• _Given records_:

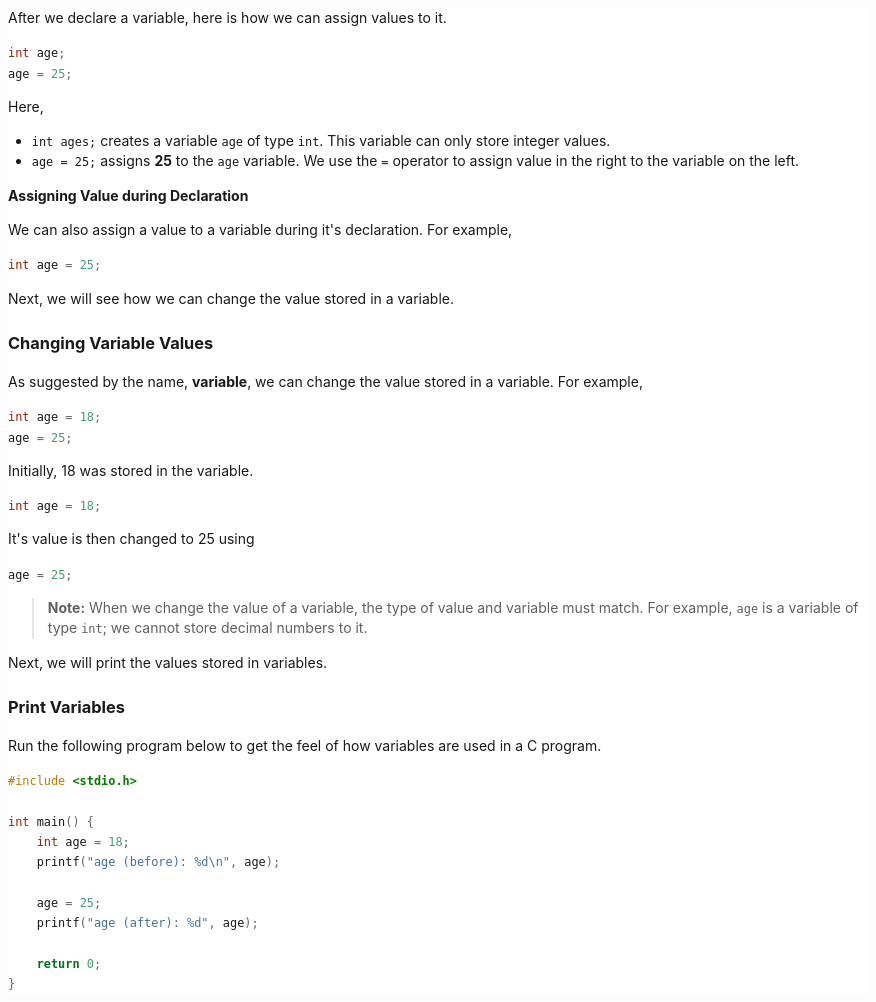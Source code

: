 After we declare a variable, here is how we can assign values to it.

```c
int age;
age = 25;
```

Here,

* `int ages;` creates a variable `age` of type `int`. This variable can only store integer values.
* `age = 25;` assigns **25** to the `age` variable. We use the `=` operator to assign value in the right to the variable on the left.

**Assigning Value during Declaration**

We can also assign a value to a variable during it's declaration. For example,

```c
int age = 25;
```

Next, we will see how we can change the value stored in a variable.

### Changing Variable Values

As suggested by the name, **variable**, we can change the value stored in a variable. For example,

```c
int age = 18;
age = 25;
```

Initially, 18 was stored in the variable.

```c
int age = 18;
```

It's value is then changed to 25 using

```c
age = 25;
```

> **Note:** When we change the value of a variable, the type of value and variable must match. For example, `age` is a variable of type `int`; we cannot store decimal numbers to it.

Next, we will print the values stored in variables.

### Print Variables

Run the following program below to get the feel of how variables are used in a C program.

```c
#include <stdio.h>

int main() {
	int age = 18;
	printf("age (before): %d\n", age);

	age = 25;
	printf("age (after): %d", age);

	return 0;
}
```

• _Work to be completed_: Give again exactly, and only, the lines above starting at the one with "As suggested by" and ending at the one with "numbers to it.".

• _Exercise solution_:
As suggested by the name, **variable**, we can change the value stored in a variable. For example,

```c
int age = 18;
age = 25;
```

Initially, 18 was stored in the variable.

```c
int age = 18;
```

It's value is then changed to 25 using

```c
age = 25;
```

> **Note:** When we change the value of a variable, the type of value and variable must match. For example, `age` is a variable of type `int`; we cannot store decimal numbers to it.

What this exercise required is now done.